# hey



## aran (Apr 11, 2010)

hey every one, traing for 9years in ITF tae kwon do but iv also trained in jujitsu, boxing, aikido and kendo. I am really looking forward to exchanging and discusing ideas, techniquics and theroies (sorry about the spelling I'm a tat dislexic)


----------



## Hawke (Apr 11, 2010)

Hey Aran,

Welcome to Martial Talk.

Nice to have studied various arts to compare and contrast them.


----------



## terryl965 (Apr 11, 2010)

Welcome and enjoy the site.


----------



## Archangel M (Apr 11, 2010)

Welcome aboard.


----------



## aran (Apr 11, 2010)

Hawke said:


> Hey Aran,
> 
> Welcome to Martial Talk.
> 
> Nice to have studied various arts to compare and contrast them.

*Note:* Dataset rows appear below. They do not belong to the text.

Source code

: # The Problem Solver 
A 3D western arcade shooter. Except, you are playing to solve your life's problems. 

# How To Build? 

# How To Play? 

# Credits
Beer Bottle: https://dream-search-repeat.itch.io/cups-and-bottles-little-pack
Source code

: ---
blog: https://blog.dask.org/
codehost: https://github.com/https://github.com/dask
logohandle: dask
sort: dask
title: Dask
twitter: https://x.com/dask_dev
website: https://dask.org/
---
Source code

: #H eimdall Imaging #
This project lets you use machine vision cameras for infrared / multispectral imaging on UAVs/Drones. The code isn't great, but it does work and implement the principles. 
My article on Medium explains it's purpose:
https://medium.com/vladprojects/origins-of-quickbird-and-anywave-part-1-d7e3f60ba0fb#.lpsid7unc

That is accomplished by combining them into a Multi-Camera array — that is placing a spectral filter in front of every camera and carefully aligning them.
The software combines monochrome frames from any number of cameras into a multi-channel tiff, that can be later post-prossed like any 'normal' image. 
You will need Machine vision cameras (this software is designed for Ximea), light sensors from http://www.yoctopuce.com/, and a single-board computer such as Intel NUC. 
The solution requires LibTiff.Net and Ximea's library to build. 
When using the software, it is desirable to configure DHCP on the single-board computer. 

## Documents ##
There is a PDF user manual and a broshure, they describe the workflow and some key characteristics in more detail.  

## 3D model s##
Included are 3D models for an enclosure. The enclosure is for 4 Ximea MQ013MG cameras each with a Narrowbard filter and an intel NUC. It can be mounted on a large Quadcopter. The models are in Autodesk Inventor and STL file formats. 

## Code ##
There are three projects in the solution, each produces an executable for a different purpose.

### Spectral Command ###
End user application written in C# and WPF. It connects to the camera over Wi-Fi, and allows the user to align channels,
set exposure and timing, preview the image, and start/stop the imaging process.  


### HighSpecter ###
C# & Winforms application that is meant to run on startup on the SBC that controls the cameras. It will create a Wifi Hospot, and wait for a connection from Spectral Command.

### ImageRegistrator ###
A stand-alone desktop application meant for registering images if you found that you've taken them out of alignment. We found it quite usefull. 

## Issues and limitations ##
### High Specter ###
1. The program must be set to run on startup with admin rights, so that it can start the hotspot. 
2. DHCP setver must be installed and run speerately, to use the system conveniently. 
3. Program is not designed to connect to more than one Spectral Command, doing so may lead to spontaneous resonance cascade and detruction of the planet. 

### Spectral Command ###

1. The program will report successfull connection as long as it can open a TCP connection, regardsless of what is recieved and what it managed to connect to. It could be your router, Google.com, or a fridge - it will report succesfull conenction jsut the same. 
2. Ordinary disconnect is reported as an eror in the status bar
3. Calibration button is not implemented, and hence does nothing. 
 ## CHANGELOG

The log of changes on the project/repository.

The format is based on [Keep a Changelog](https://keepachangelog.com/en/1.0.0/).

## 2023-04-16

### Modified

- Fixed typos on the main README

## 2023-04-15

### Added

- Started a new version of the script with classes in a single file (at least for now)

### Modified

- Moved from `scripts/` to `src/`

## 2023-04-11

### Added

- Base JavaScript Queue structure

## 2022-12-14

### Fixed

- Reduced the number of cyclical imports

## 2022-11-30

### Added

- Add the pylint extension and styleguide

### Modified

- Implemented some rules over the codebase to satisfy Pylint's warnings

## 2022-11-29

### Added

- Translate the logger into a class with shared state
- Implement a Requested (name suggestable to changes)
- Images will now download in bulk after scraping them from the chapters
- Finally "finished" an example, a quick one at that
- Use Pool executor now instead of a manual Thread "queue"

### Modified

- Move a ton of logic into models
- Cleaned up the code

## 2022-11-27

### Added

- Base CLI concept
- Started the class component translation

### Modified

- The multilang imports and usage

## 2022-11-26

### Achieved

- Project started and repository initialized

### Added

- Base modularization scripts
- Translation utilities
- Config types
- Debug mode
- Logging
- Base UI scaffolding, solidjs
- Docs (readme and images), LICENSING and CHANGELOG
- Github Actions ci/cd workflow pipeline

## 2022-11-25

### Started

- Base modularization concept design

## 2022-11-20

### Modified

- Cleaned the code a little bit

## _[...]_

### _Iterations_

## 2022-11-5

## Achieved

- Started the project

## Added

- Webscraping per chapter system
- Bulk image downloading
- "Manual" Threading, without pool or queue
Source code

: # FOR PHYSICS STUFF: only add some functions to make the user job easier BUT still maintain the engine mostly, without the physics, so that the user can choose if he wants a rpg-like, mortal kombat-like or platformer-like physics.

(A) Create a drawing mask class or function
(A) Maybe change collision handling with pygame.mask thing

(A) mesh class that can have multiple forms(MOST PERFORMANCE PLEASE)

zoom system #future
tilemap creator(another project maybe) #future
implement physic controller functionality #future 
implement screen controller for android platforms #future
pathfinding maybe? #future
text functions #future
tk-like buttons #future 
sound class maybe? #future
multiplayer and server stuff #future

thanks I like to try and combine the different techniques and it gives a good insight into thinking differently and the similaritys of the arts. its also good to try and have a rounded understanding when talking about the arts. fun to


----------



## seasoned (Apr 11, 2010)

Welcome and enjoy.


----------



## OnlyAnEgg (Apr 12, 2010)

Welcome, welcome!


----------



## Drac (Apr 12, 2010)

Greetings and Welcome to MT..


----------



## morph4me (Apr 12, 2010)

Hello, welcome to MT


----------



## bluekey88 (Apr 12, 2010)

Welcome!


----------